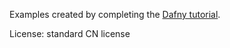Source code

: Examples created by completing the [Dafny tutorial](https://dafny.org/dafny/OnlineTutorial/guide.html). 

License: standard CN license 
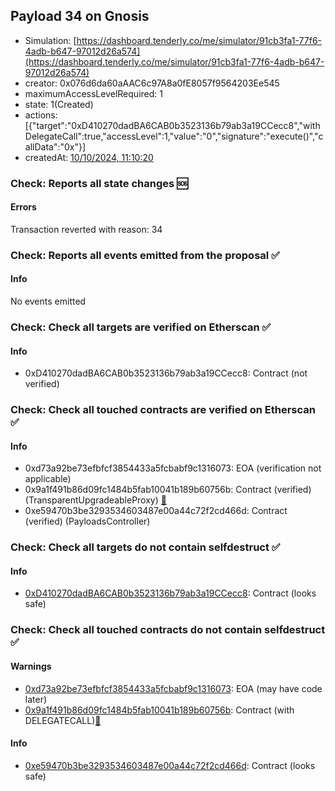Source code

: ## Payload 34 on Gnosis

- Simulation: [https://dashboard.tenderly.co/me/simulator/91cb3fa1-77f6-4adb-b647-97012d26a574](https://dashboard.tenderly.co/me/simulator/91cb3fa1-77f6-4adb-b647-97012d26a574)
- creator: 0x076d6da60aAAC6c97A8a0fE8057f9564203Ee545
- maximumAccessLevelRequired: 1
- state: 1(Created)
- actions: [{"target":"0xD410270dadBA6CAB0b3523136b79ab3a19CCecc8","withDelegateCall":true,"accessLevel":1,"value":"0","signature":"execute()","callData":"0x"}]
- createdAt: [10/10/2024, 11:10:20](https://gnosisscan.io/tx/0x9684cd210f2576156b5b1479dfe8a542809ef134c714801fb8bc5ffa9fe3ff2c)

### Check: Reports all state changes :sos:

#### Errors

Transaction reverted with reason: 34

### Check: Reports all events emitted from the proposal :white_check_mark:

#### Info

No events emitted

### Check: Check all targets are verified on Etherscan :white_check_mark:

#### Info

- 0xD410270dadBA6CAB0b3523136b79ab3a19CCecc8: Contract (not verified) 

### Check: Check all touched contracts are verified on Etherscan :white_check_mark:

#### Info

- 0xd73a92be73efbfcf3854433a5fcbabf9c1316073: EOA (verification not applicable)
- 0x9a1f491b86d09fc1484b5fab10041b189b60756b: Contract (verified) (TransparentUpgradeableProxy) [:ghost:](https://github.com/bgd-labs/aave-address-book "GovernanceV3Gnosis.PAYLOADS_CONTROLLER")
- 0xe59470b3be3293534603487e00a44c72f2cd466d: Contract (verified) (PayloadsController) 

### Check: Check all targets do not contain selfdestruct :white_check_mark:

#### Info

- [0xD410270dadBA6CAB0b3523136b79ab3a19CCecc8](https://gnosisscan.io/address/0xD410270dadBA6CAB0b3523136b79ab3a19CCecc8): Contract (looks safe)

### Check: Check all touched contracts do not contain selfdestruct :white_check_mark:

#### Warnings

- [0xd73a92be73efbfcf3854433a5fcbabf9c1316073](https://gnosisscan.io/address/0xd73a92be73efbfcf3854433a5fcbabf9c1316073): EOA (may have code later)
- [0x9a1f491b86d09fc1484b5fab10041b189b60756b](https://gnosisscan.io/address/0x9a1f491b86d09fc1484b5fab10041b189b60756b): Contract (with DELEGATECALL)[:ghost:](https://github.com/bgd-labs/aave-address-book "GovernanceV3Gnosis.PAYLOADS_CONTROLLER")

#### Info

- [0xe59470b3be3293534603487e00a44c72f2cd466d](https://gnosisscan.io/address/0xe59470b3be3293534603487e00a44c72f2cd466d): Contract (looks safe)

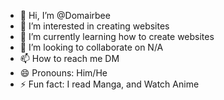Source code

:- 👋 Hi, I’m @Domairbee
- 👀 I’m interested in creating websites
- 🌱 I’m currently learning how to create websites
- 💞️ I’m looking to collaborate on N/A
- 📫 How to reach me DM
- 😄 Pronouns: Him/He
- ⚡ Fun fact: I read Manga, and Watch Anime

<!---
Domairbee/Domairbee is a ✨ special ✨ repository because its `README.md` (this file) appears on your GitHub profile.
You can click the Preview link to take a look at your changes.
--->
---------------
- [What the task asks]:
Output all the entries above verbatim, please. No images.

- [Response to this task]:
Source code

: Examples created by completing the [Dafny tutorial](https://dafny.org/dafny/OnlineTutorial/guide.html). 

License: standard CN license 
Source code

: ## Payload 34 on Gnosis

- Simulation: [https://dashboard.tenderly.co/me/simulator/91cb3fa1-77f6-4adb-b647-97012d26a574](https://dashboard.tenderly.co/me/simulator/91cb3fa1-77f6-4adb-b647-97012d26a574)
- creator: 0x076d6da60aAAC6c97A8a0fE8057f9564203Ee545
- maximumAccessLevelRequired: 1
- state: 1(Created)
- actions: [{"target":"0xD410270dadBA6CAB0b3523136b79ab3a19CCecc8","withDelegateCall":true,"accessLevel":1,"value":"0","signature":"execute()","callData":"0x"}]
- createdAt: [10/10/2024, 11:10:20](https://gnosisscan.io/tx/0x9684cd210f2576156b5b1479dfe8a542809ef134c714801fb8bc5ffa9fe3ff2c)

### Check: Reports all state changes :sos:

#### Errors

Transaction reverted with reason: 34

### Check: Reports all events emitted from the proposal :white_check_mark:

#### Info

No events emitted

### Check: Check all targets are verified on Etherscan :white_check_mark:

#### Info

- 0xD410270dadBA6CAB0b3523136b79ab3a19CCecc8: Contract (not verified) 

### Check: Check all touched contracts are verified on Etherscan :white_check_mark:

#### Info

- 0xd73a92be73efbfcf3854433a5fcbabf9c1316073: EOA (verification not applicable)
- 0x9a1f491b86d09fc1484b5fab10041b189b60756b: Contract (verified) (TransparentUpgradeableProxy) [:ghost:](https://github.com/bgd-labs/aave-address-book "GovernanceV3Gnosis.PAYLOADS_CONTROLLER")
- 0xe59470b3be3293534603487e00a44c72f2cd466d: Contract (verified) (PayloadsController) 

### Check: Check all targets do not contain selfdestruct :white_check_mark:

#### Info

- [0xD410270dadBA6CAB0b3523136b79ab3a19CCecc8](https://gnosisscan.io/address/0xD410270dadBA6CAB0b3523136b79ab3a19CCecc8): Contract (looks safe)

### Check: Check all touched contracts do not contain selfdestruct :white_check_mark:

#### Warnings

- [0xd73a92be73efbfcf3854433a5fcbabf9c1316073](https://gnosisscan.io/address/0xd73a92be73efbfcf3854433a5fcbabf9c1316073): EOA (may have code later)
- [0x9a1f491b86d09fc1484b5fab10041b189b60756b](https://gnosisscan.io/address/0x9a1f491b86d09fc1484b5fab10041b189b60756b): Contract (with DELEGATECALL)[:ghost:](https://github.com/bgd-labs/aave-address-book "GovernanceV3Gnosis.PAYLOADS_CONTROLLER")

#### Info

- [0xe59470b3be3293534603487e00a44c72f2cd466d](https://gnosisscan.io/address/0xe59470b3be3293534603487e00a44c72f2cd466d): Contract (looks safe)

Source code

:- 👋 Hi, I’m @Domairbee
- 👀 I’m interested in creating websites
- 🌱 I’m currently learning how to create websites
- 💞️ I’m looking to collaborate on N/A
- 📫 How to reach me DM
- 😄 Pronouns: Him/He
- ⚡ Fun fact: I read Manga, and Watch Anime

<!---
Domairbee/Domairbee is a ✨ special ✨ repository because its `README.md` (this file) appears on your GitHub profile.
You can click the Preview link to take a look at your changes.
--->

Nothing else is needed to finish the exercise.